If you do find yourself in the area and want a taste, you’ll have to dig a bit deeper than supermarket shelves. Ask nicely, and chances are most local shopkeepers will hand over a jar from a stash tucked behind the counter, adding to the old-world mystery of it all. But be very careful: do not spread it on toast, drizzle it over yoghurt or generally treat it like normal honey. A tiny spoonful on the tongue is more than enough; any more and you’re at risk of “mad honey poisoning”, which afflicts a handful of unwitting travellers each year. It is no laughing matter – it causes low blood pressure and heartbeat irregularities, and in extreme – and thankfully rare – cases, can be fatal. This is honey at its most hardcore.
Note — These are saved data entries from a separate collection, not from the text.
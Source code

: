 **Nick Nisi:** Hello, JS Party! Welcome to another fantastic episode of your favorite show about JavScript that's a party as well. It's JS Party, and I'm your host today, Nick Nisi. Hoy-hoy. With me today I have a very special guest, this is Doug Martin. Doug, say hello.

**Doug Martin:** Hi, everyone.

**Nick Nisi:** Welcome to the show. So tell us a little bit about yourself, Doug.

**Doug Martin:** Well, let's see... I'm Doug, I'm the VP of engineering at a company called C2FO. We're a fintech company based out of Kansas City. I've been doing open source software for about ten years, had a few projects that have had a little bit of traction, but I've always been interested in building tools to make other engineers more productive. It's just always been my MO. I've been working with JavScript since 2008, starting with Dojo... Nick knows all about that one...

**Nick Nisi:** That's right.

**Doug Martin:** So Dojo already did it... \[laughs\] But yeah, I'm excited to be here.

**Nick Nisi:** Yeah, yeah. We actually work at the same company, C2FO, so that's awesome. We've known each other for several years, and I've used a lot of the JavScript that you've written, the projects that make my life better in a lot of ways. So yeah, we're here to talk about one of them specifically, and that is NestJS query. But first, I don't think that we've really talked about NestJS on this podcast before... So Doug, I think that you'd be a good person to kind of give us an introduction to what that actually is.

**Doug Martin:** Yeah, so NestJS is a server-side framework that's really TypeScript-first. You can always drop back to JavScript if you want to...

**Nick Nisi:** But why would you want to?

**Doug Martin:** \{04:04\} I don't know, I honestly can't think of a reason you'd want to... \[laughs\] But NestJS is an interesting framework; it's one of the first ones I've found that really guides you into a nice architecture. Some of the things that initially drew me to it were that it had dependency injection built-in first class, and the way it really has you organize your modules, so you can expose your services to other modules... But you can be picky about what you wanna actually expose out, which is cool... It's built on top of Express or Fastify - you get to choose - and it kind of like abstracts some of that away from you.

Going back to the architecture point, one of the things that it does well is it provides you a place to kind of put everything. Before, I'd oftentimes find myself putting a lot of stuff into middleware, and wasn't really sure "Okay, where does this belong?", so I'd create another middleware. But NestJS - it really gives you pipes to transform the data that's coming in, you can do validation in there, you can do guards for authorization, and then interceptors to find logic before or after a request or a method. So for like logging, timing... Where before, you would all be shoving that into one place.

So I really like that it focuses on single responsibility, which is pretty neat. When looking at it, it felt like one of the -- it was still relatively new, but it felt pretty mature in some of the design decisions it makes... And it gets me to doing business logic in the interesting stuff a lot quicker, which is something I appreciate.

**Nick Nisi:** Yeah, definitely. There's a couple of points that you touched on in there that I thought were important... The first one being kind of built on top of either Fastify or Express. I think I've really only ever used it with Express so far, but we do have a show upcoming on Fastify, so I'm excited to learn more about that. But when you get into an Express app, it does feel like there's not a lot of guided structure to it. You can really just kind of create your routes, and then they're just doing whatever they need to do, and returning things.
From the sleepy Turkish mountains we jump to the lively streets of Brooklyn, where “hot honey”, a chilli-infused condiment, is making waves (and has even been tipped as the next sriracha). Leading the way is Mike’s Hot Honey, based on a sauce that owner Mike Kurtz discovered in a rural Brazilian pizzeria. Combining a secret type of South American chilli (which sits somewhere between jalapeños and habaneros on the spicy scale) with honey and a dash of vinegar, this is not for the faint-hearted. According to Kurtz, the reddish liquid initially tastes sweet, before making way for heat – and a slight smokiness – after a couple of seconds.
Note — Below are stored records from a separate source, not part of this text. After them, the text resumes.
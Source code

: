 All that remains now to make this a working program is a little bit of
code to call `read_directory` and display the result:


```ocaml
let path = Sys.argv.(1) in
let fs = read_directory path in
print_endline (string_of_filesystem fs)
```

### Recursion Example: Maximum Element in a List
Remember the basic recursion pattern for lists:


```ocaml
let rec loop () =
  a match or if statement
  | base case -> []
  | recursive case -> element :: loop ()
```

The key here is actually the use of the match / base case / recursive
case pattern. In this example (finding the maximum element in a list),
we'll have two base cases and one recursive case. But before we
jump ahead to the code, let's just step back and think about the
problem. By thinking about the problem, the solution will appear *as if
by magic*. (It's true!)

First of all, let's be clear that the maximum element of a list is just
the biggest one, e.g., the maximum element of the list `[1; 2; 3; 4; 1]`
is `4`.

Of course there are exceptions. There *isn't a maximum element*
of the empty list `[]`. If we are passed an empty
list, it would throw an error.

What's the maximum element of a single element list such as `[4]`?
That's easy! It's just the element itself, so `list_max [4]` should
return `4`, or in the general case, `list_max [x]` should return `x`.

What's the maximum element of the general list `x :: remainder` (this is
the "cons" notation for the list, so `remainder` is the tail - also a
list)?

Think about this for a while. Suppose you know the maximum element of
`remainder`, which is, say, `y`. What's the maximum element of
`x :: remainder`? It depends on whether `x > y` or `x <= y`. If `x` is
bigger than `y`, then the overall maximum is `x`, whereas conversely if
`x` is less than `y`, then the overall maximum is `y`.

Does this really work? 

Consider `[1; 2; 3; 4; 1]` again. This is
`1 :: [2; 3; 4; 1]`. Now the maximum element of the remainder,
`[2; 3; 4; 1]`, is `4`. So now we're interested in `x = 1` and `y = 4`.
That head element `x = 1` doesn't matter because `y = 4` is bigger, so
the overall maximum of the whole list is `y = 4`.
When it is time to put out the fire in your mouth, honey has the answer once again. Mead, AKA honey in alcohol form and the oldest alcoholic drink in the world (as well as being the source of the word “honeymoon”, from the pagan tradition of drinking mead for the first month of marriage), is enjoying a revival after years of being dismissed as beer’s daggy medieval cousin.
This restarted in the US, with more than 200 meaderies popping up in the past decade. And although Britain’s mead market has been slower to pick up, the arrival of Peckham-based Gosnells London Mead on the scene last year, joining stalwarts such as the Cornish Mead Co, seems significant. The drink is made via a similar fermentation process to cider, with apple juice swapped for honey. By substantially reducing the alcohol content from the traditional 16% to 5.5%, Gosnells offers a lighter and more accessible version, which found an immediate fanbase at Maltby Street market in London, The Table in Cambridge and Timberyard in Edinburgh, where it is served straight or in cocktails with gooseberry, sorrel stem, quail egg and vodka. Mead has also been championed by chefs such as Simon Rogan and René Redzepi. Signs are promising.
Between sending you crazy, spicing up your life and cooling everything down again, it seems that honey – in all its forms – has plenty of buzz about it.